Le bruit s'apaise et déjà le radio sort l'antenne pendante, lance ses appels au sol. Ce sera le seul moyen de communication durant tout le vol. les QDM, les QDR, les QTE vont s'égrener, les phares aéronautiques vont se succéder Orly à gauche, Janville, Rilly, Cyvray, Luxé, Barbézieu, autant de balises placées là par Air bleu pour ses premiers vols de nuit qui se déroulent au-dessous de nous.

A bord c'est la détente il fait beau, Clément explique, montre, raconte, le café sort des thermos, les casse-croûtes de leur sacs, c'est facile le vol de nuit !

Les choses se compliquent à Bordeaux, le radio vient de passer à Clément un message annonçant du brouillard en formation. Les pilotes se préparent, une plaquette de contreplaqué fixée par un élastique sur le genou droit, des notes, des plans dessinés à la main y sont tenus par une pince. Les lampes de poche sont à portée de main.
Visi 50 mètres…Visi 30 mètres…les QDM se succèdent de plus en plus rapidement, le mécanicien vérifie ses moteurs, lit l'altimètre, il n'y a pas encore de sonde, visi 10 mètres, l'antenne radio est rentrée. Une vague loupiote, le train qui touche le sol, une piste en ciment, les freins qui poussent leurs gros soupirs, l'avion s'est immobilisé. On attend la camionnette du chef d'escale qui nous ramènera au hangar.
Le terrain est encore truffé de trous de bombes et il est prudent de bien suivre la voiture.
Déchargement, chargement et ça repart.
Même scénario à Toulouse et à Pau sur des terrains en herbe et des gonios décalés par rapport à l'axe d'atterrissage, pour arranger les choses…
Il est quatre heures du matin, j'ai sommeil et trop de questions en tête. Je n'ai rien vu ou presque, je suis content, j'ai fait mon premier vol à la Postale.
" Vol sans histoire " commente Clément. " Cela ne me semble pas évident, mais j'apprendrai par la suite et à mes dépens qu'il y a pire, bien pire…
Il est difficile d'imaginer aujourd'hui la volonté qui devait animer l'ensemble du personnel, navigants ou mécaniciens au sol, pour surmonter les obstacles humains ou matériels.
Convaincre les responsables de l'aviation civile que les équipages de la Postale de Nuit étaient aptes à atterrir et décoller par des plafonds très bas et des visibilités très faibles tandis que des " spécialistes " assuraient que la régularité exigée par l'administration des postes ne pourrait être assurée.

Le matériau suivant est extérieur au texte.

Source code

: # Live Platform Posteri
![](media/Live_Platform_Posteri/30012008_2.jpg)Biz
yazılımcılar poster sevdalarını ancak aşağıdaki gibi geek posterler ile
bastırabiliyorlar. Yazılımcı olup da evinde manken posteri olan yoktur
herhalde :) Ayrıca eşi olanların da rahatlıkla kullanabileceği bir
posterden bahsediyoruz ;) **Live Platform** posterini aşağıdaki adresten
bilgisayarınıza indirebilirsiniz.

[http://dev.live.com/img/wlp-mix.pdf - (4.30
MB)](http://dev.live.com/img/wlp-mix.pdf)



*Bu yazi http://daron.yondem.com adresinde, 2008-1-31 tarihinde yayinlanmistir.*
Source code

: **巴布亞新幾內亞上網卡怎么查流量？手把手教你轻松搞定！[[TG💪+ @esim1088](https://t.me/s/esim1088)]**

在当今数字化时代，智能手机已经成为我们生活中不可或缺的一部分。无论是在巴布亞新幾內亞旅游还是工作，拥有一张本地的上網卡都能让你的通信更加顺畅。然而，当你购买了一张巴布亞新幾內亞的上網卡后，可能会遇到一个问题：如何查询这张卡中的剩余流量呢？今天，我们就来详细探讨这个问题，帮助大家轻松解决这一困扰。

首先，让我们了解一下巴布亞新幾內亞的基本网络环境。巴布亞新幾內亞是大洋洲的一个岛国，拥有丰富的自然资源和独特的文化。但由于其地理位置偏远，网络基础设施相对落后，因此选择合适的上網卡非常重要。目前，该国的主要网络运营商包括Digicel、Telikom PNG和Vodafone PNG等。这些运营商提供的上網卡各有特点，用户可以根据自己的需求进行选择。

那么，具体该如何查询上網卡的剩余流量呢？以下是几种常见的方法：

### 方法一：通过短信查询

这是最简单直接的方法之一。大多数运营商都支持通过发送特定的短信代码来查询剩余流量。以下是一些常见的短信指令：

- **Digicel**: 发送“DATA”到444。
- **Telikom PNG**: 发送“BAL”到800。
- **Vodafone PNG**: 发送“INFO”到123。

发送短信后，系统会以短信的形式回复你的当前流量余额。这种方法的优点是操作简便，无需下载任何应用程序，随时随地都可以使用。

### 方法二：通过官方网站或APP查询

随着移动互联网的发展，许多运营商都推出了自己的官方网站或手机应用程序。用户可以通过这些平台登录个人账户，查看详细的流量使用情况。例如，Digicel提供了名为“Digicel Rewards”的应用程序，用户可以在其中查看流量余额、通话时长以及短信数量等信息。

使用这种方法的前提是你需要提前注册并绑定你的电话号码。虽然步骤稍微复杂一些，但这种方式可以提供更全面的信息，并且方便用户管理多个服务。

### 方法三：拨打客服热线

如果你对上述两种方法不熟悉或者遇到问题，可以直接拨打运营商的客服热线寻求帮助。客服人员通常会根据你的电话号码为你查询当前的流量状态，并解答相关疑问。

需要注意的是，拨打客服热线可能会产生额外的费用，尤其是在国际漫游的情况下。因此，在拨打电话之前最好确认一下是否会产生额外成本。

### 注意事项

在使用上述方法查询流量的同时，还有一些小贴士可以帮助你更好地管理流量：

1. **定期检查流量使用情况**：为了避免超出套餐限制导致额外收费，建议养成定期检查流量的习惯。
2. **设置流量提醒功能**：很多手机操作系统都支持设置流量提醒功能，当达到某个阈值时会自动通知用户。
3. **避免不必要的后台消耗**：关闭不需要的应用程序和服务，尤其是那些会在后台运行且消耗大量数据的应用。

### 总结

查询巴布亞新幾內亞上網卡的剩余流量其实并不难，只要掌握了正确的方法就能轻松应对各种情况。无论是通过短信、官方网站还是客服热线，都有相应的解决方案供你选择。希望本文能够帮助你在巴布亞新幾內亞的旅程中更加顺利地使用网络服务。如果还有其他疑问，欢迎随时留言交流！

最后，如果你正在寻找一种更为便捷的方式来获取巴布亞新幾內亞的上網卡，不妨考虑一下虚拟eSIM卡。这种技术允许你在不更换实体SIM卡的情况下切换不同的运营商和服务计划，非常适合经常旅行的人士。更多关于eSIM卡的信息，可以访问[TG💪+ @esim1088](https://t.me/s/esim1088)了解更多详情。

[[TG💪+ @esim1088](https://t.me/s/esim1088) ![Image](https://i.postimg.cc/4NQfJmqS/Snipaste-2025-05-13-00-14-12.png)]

Après 50 ans nous pouvons dire que nous avons gagné, la régularité est parfaite et le contrat bien rempli.
Mais les choses changent, on prévoit l'Europe, Air France est en pleine mutation, la Poste a créé sa propre exploitation (son vieux rêve de toujours).
Une chose est sure, la postale peut être fière d'avoir parfaitement rempli sa mission et continuer vaillamment au service de " La mystique du courrier ".